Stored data
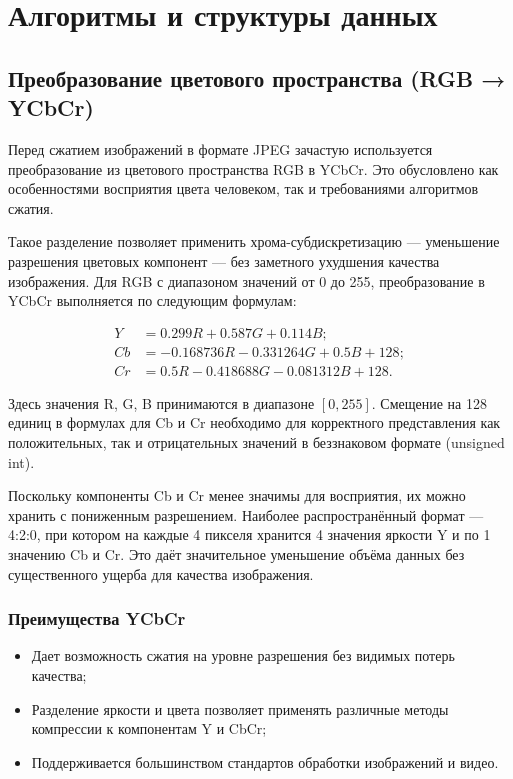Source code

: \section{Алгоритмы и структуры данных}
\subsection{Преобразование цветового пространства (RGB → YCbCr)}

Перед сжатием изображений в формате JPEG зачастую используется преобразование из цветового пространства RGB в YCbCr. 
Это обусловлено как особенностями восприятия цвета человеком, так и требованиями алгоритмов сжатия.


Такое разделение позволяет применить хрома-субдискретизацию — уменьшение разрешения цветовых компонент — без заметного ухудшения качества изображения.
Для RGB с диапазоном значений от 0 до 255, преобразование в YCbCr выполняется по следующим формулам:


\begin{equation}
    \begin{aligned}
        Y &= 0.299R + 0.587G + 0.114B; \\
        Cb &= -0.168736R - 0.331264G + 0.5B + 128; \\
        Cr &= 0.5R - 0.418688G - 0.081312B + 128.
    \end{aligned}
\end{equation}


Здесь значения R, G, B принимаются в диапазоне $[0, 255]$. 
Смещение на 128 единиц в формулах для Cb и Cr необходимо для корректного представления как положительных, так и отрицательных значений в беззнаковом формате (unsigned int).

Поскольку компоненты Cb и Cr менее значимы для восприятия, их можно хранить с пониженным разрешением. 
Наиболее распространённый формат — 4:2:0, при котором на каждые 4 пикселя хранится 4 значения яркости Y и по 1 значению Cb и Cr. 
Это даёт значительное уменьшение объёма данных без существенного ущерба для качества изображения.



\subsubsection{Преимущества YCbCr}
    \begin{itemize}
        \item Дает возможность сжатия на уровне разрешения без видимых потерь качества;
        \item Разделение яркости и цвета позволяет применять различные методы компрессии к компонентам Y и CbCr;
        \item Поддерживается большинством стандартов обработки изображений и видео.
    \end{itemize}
--
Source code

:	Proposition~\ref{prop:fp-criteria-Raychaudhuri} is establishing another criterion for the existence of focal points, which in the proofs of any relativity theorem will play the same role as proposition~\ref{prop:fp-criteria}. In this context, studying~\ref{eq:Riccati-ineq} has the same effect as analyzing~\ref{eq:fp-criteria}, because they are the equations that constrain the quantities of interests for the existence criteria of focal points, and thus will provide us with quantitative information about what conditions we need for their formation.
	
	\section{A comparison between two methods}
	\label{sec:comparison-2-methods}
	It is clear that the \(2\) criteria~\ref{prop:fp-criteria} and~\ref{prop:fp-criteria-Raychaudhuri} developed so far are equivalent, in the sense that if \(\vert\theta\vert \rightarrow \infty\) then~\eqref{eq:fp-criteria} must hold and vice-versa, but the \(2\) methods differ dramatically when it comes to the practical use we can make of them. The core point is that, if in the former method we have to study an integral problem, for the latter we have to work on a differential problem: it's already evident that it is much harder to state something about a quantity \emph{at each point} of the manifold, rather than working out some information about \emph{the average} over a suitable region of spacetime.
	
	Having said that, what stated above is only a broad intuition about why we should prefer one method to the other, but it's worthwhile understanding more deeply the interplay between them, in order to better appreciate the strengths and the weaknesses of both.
...
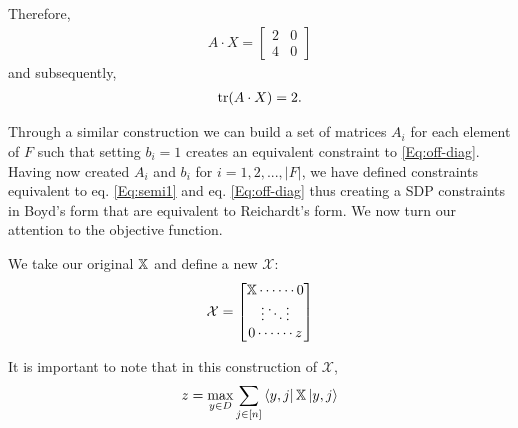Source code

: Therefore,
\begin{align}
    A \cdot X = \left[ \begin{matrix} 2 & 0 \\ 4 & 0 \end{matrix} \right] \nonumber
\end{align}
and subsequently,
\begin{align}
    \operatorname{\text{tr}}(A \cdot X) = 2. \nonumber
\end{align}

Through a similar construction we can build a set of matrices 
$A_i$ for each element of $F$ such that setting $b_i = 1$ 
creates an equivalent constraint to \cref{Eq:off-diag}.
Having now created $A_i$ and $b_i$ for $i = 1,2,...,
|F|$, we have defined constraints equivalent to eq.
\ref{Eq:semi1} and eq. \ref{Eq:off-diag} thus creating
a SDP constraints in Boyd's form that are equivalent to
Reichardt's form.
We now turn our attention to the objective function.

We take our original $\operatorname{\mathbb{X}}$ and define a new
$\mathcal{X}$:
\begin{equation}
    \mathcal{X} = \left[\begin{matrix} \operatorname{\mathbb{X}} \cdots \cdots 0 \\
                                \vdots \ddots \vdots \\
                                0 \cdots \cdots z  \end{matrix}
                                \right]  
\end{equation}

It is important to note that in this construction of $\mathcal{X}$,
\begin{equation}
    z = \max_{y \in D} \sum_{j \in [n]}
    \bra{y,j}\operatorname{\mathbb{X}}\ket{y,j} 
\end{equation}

### What is expected
Set down exactly the lines of the data above, beginning with the line that has "Здесь значения R, G, B" and ending with the line that has "Смещение на 128", and no others.

### Answer space
Здесь значения R, G, B принимаются в диапазоне $[0, 255]$. 
Смещение на 128 единиц в формулах для Cb и Cr необходимо для корректного представления как положительных, так и отрицательных значений в беззнаковом формате (unsigned int).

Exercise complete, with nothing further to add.